The Domino Effect Nobody Wants

So what happens when banks and credit unions can’t cover their costs? Well, they have to make that money up somewhere. The coalition argues we’d likely see higher account fees, reduced access to debit card products, fewer financial services overall, and less investment in the fraud prevention and cybersecurity protections that keep your money safe.

And here’s a kicker that might surprise you: the coalition points out that when interchange fees have been reduced in the past, merchants haven’t exactly been rushing to pass those savings on to consumers. Instead, it’s been more of a windfall for the merchants themselves while consumers end up paying more in other ways.

Community financial institutions and credit unions could get hit especially hard. While many smaller institutions are technically exempt from Regulation II’s interchange fee cap, market pressures have already squeezed interchange revenue across the industry.
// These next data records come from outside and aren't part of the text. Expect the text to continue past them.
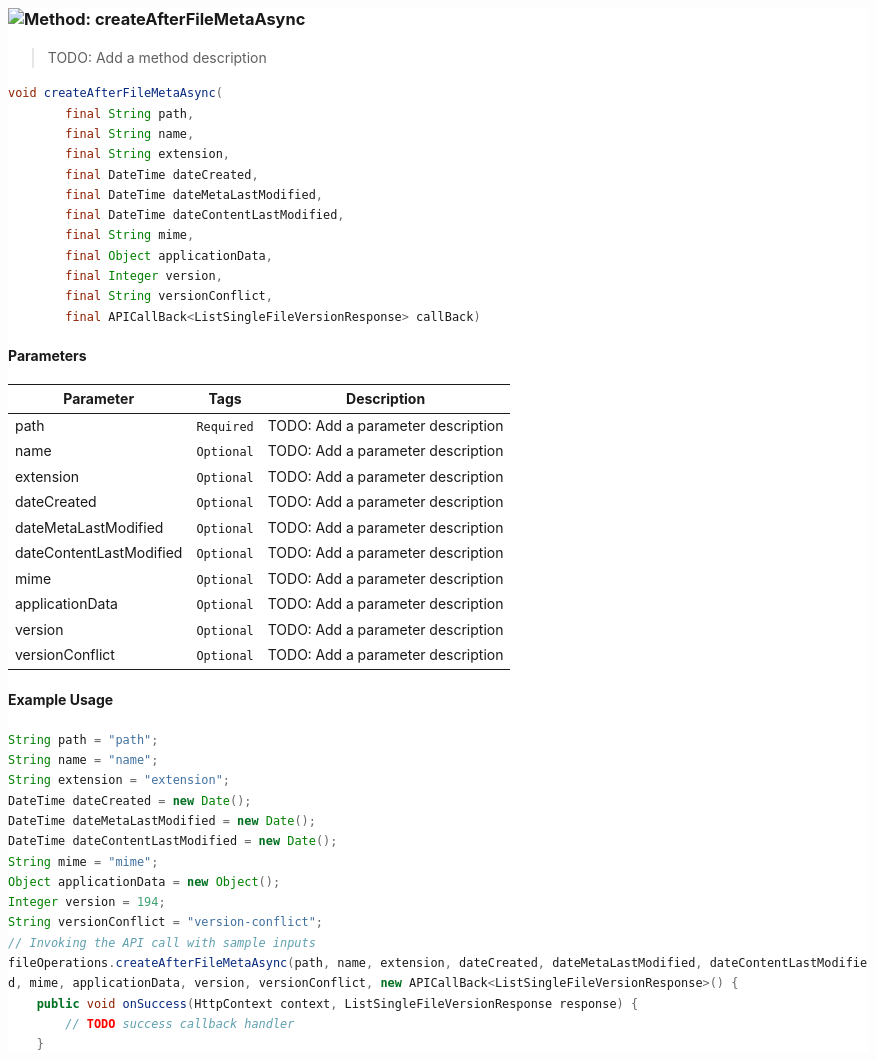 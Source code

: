 
### <a name="create_after_file_meta_async"></a>![Method: ](https://apidocs.io/img/method.png "io.cloudfs.controllers.FileOperationsController.createAfterFileMetaAsync") createAfterFileMetaAsync

> TODO: Add a method description


```java
void createAfterFileMetaAsync(
        final String path,
        final String name,
        final String extension,
        final DateTime dateCreated,
        final DateTime dateMetaLastModified,
        final DateTime dateContentLastModified,
        final String mime,
        final Object applicationData,
        final Integer version,
        final String versionConflict,
        final APICallBack<ListSingleFileVersionResponse> callBack)
```

#### Parameters

| Parameter | Tags | Description |
|-----------|------|-------------|
| path |  ``` Required ```  | TODO: Add a parameter description |
| name |  ``` Optional ```  | TODO: Add a parameter description |
| extension |  ``` Optional ```  | TODO: Add a parameter description |
| dateCreated |  ``` Optional ```  | TODO: Add a parameter description |
| dateMetaLastModified |  ``` Optional ```  | TODO: Add a parameter description |
| dateContentLastModified |  ``` Optional ```  | TODO: Add a parameter description |
| mime |  ``` Optional ```  | TODO: Add a parameter description |
| applicationData |  ``` Optional ```  | TODO: Add a parameter description |
| version |  ``` Optional ```  | TODO: Add a parameter description |
| versionConflict |  ``` Optional ```  | TODO: Add a parameter description |


#### Example Usage

```java
String path = "path";
String name = "name";
String extension = "extension";
DateTime dateCreated = new Date();
DateTime dateMetaLastModified = new Date();
DateTime dateContentLastModified = new Date();
String mime = "mime";
Object applicationData = new Object();
Integer version = 194;
String versionConflict = "version-conflict";
// Invoking the API call with sample inputs
fileOperations.createAfterFileMetaAsync(path, name, extension, dateCreated, dateMetaLastModified, dateContentLastModified, mime, applicationData, version, versionConflict, new APICallBack<ListSingleFileVersionResponse>() {
    public void onSuccess(HttpContext context, ListSingleFileVersionResponse response) {
        // TODO success callback handler
    }
```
Additional pressure would disproportionately impact community-based institutions that depend on those revenues to offer affordable financial services and member benefits.

The Numbers Don’t Lie

Want some cold, hard facts? According to the Federal Reserve’s own data cited in the brief, only 77 percent of issuers currently recover their “allowable” base component costs under Regulation II. And those base costs are just a subset of the full costs associated with debit transactions.
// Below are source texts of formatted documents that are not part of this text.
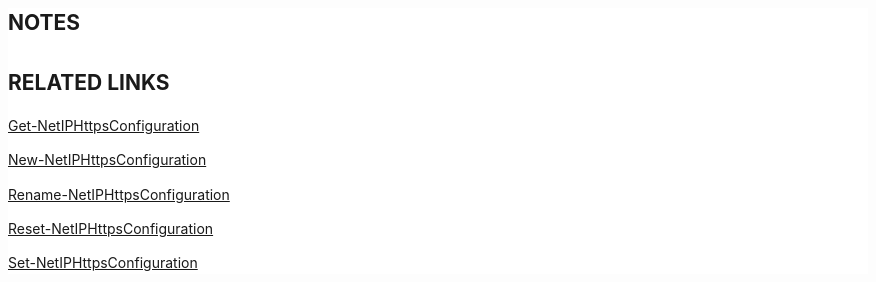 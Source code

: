 ## NOTES

## RELATED LINKS

[Get-NetIPHttpsConfiguration](./Get-NetIPHttpsConfiguration.md)

[New-NetIPHttpsConfiguration](./New-NetIPHttpsConfiguration.md)

[Rename-NetIPHttpsConfiguration](./Rename-NetIPHttpsConfiguration.md)

[Reset-NetIPHttpsConfiguration](./Reset-NetIPHttpsConfiguration.md)

[Set-NetIPHttpsConfiguration](./Set-NetIPHttpsConfiguration.md)
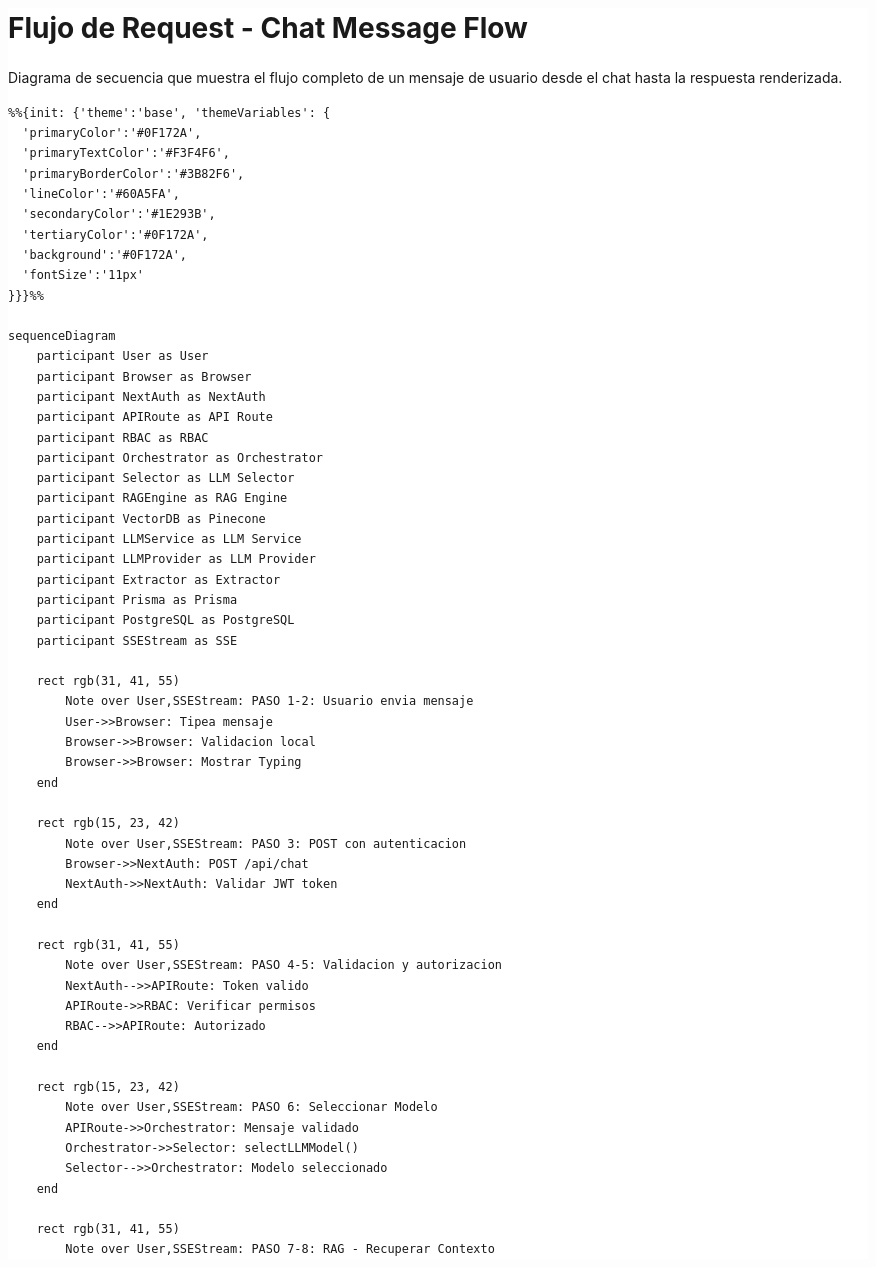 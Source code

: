 # Flujo de Request - Chat Message Flow

Diagrama de secuencia que muestra el flujo completo de un mensaje de usuario desde el chat hasta la respuesta renderizada.

```mermaid
%%{init: {'theme':'base', 'themeVariables': {
  'primaryColor':'#0F172A',
  'primaryTextColor':'#F3F4F6',
  'primaryBorderColor':'#3B82F6',
  'lineColor':'#60A5FA',
  'secondaryColor':'#1E293B',
  'tertiaryColor':'#0F172A',
  'background':'#0F172A',
  'fontSize':'11px'
}}}%%

sequenceDiagram
    participant User as User
    participant Browser as Browser
    participant NextAuth as NextAuth
    participant APIRoute as API Route
    participant RBAC as RBAC
    participant Orchestrator as Orchestrator
    participant Selector as LLM Selector
    participant RAGEngine as RAG Engine
    participant VectorDB as Pinecone
    participant LLMService as LLM Service
    participant LLMProvider as LLM Provider
    participant Extractor as Extractor
    participant Prisma as Prisma
    participant PostgreSQL as PostgreSQL
    participant SSEStream as SSE

    rect rgb(31, 41, 55)
        Note over User,SSEStream: PASO 1-2: Usuario envia mensaje
        User->>Browser: Tipea mensaje
        Browser->>Browser: Validacion local
        Browser->>Browser: Mostrar Typing
    end

    rect rgb(15, 23, 42)
        Note over User,SSEStream: PASO 3: POST con autenticacion
        Browser->>NextAuth: POST /api/chat
        NextAuth->>NextAuth: Validar JWT token
    end

    rect rgb(31, 41, 55)
        Note over User,SSEStream: PASO 4-5: Validacion y autorizacion
        NextAuth-->>APIRoute: Token valido
        APIRoute->>RBAC: Verificar permisos
        RBAC-->>APIRoute: Autorizado
    end

    rect rgb(15, 23, 42)
        Note over User,SSEStream: PASO 6: Seleccionar Modelo
        APIRoute->>Orchestrator: Mensaje validado
        Orchestrator->>Selector: selectLLMModel()
        Selector-->>Orchestrator: Modelo seleccionado
    end

    rect rgb(31, 41, 55)
        Note over User,SSEStream: PASO 7-8: RAG - Recuperar Contexto
```
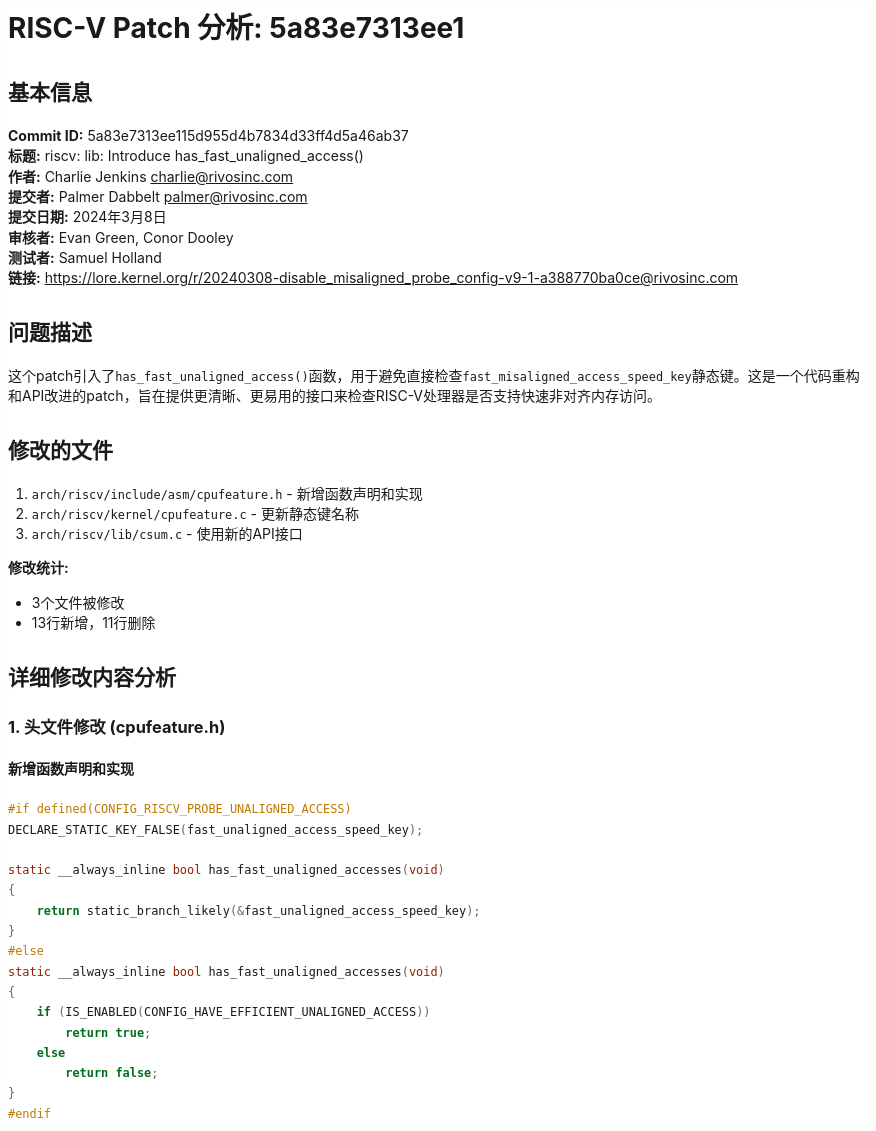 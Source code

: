 # RISC-V Patch 分析: 5a83e7313ee1

## 基本信息

**Commit ID:** 5a83e7313ee115d955d4b7834d33ff4d5a46ab37  
**标题:** riscv: lib: Introduce has_fast_unaligned_access()  
**作者:** Charlie Jenkins <charlie@rivosinc.com>  
**提交者:** Palmer Dabbelt <palmer@rivosinc.com>  
**提交日期:** 2024年3月8日  
**审核者:** Evan Green, Conor Dooley  
**测试者:** Samuel Holland  
**链接:** https://lore.kernel.org/r/20240308-disable_misaligned_probe_config-v9-1-a388770ba0ce@rivosinc.com  

## 问题描述

这个patch引入了`has_fast_unaligned_access()`函数，用于避免直接检查`fast_misaligned_access_speed_key`静态键。这是一个代码重构和API改进的patch，旨在提供更清晰、更易用的接口来检查RISC-V处理器是否支持快速非对齐内存访问。

## 修改的文件

1. `arch/riscv/include/asm/cpufeature.h` - 新增函数声明和实现
2. `arch/riscv/kernel/cpufeature.c` - 更新静态键名称
3. `arch/riscv/lib/csum.c` - 使用新的API接口

**修改统计:**
- 3个文件被修改
- 13行新增，11行删除

## 详细修改内容分析

### 1. 头文件修改 (cpufeature.h)

#### 新增函数声明和实现

```c
#if defined(CONFIG_RISCV_PROBE_UNALIGNED_ACCESS)
DECLARE_STATIC_KEY_FALSE(fast_unaligned_access_speed_key);

static __always_inline bool has_fast_unaligned_accesses(void)
{
	return static_branch_likely(&fast_unaligned_access_speed_key);
}
#else
static __always_inline bool has_fast_unaligned_accesses(void)
{
	if (IS_ENABLED(CONFIG_HAVE_EFFICIENT_UNALIGNED_ACCESS))
		return true;
	else
		return false;
}
#endif
```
As the coalition puts it: “Issuers are obviously not earning exorbitant profits from debit card transactions while operating under a regulatory regime that does not even allow all issuers to recover all of their costs.”

The reality is that financial institutions are already making tough choices about where to allocate their capital—choosing between innovating in the payment system and offering free or low-cost banking services to consumers.

What DCUC Has to Say

“The stakes extend far beyond interchange policy,” says Jason Stverak, DCUC Chief Advocacy Officer. “At issue is the ability of credit unions to continue providing secure payment services, investing in emerging threats and technologies, and delivering value to the members and communities they serve. Weakening the existing framework would create uncertainty throughout the payments ecosystem while threatening services that millions of Americans rely upon every day.”

The Bottom Line

This coalition is essentially arguing for regulatory stability. Regulation II has been in effect since 2011, courts have repeatedly said it’s fine, and the entire payments ecosystem has been built around this framework for over a decade. Changing the rules now would create massive uncertainty and disruption for everyone involved—consumers, merchants, and financial institutions alike.

The coalition is urging the Sixth Circuit to affirm the district court’s decision and keep things as they are, preserving a balanced, competitive, and secure debit card marketplace that’s been working pretty well for everyone (except maybe Linney’s Pizza’s legal team).

Sometimes the most important legal battles are the ones fighting to keep things stable rather than shake everything up. This appears to be one of those times.